Jeśli rosyjska cerkiew pobłogosławi, to może powieje z Polski nad Grenlandię, w końcu Trump potrzebuje jej militarnie, nie turystycznie. Francja ani Anglia ze swoim minimalnym w porównaniu z Rosją nuklearnym potencjałem nie zaatakują  w odwecie Moskwy. Nie będzie atomowego armagedonu, tylko ulga, że tylko Warszawa.

Rosjanie nie będą poić koni w radioaktywnej Łabie. Nie muszą, od 2021 chcę powrotu swojego sowieckiego imperium. Niemcy nie mają i mieć nie będą broni atomowej. O czym na Placu Czerwonym przed Xi Jinpingiem i Trumpem lub Vancem przypomni już po wszystkim Putin, świętując jak co roku zakończenie II wojny światowej i uniknięcie trzeciej, dzięki neutralności Chin i wsparciu USA. Salwy, oklaski, pokonano imperium złej demokracji. Starzejące się, zmagające się z chorobą popromienną i skutkami skażenia kraje unii europejskiej się już nie liczą. 

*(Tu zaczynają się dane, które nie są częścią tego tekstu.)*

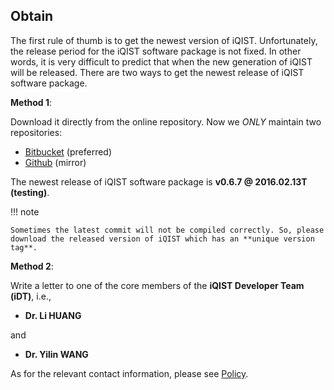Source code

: ## Obtain

The first rule of thumb is to get the newest version of iQIST. Unfortunately, the release period for the iQIST software package is not fixed. In other words, it is very difficult to predict that when the new generation of iQIST will be released. There are two ways to get the newest release of iQIST software package.

**Method 1**:

Download it directly from the online repository. Now we *ONLY* maintain two repositories:

* [Bitbucket](https://bitbucket.org/huangli712/iqist/) (preferred)
* [Github](https://github.com/iqist/iqist) (mirror)

The newest release of iQIST software package is **v0.6.7 @ 2016.02.13T (testing)**.

!!! note 

    Sometimes the latest commit will not be compiled correctly. So, please download the released version of iQIST which has an **unique version tag**.

**Method 2**:

Write a letter to one of the core members of the **iQIST Developer Team (iDT)**, i.e., 

* **Dr. Li HUANG** 

and 

* **Dr. Yilin WANG**

As for the relevant contact information, please see [Policy](../ch01/policy.md).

Chodząc na długie spacery z psami, słucham od lat wiadomości z USA i Francji. Zbieram je w całość, łącząc pisarską fantazją. Wybieram co ciekawsze, jak np. ostatnio decyzję piosenkarki Sheryl Crow by pieniądze z Tesli sprzedanej w ramach protestu, przeznaczyć na publiczne radio. Pusty gest? Musk, Bezos, Zuckerberg bogacą się przy Trumpie jak niemieccy przemysłowcy przy Hitlerze. Tyle że dużo szybciej i Adolf trzymał ich z daleka od polityki. Trump swoich bogaczy potrzebuje, ich mediów internetowych i tradycyjnych, które zaczynają dzięki zarobionej przy nim kasie kupować.

One i algorytmy sztucznej inteligencji ingerujące w wybory mogą zapewnić mu wygraną. Musk na jego zlecenie nie tnie bezinteresownie wydatków państwowych. Za te pieniądze amerykańskich podatników przeznaczone dla najbiedniejszych ulepszy swoją marsjańską rakietę ku chwale narcyzmu swojego i sponsora – Trumpa. Kilkuosobowa ekipa samobójców bez powrotu, ćpająca w kosmosie kilka lat kokainę, to kosztuje. Zatkną amerykańską flagę na marsjańskim zadupiu. Symbol nowej cywilizacji populistycznej. Znamy ją z pisowskiej Polski.

Dlatego Kaczyńskiemu wydaje się, że w przeciwieństwie do Tuska dogadałby się z Trumpem. Przepraszam, ale jak? Poszedłby z nim do łóżka? Bo innych możliwości przekonania chciwego głupca, niż seks albo władza nie widzę. A PiS już przecież nie rządzi, dotacje też ma obcięte.

Od dawna mówię, że nie ma ludzi złych, tylko głupi, a ci są najgorsi. Populizm moim zdaniem jest oszukiwaniem głupców. Ale, kiedy próbuje się im to wytłumaczyć, uważają cię za jeszcze głupszego od nich. To na wypadek, gdyby ktoś, czytając, uznał ten tekst za głupi.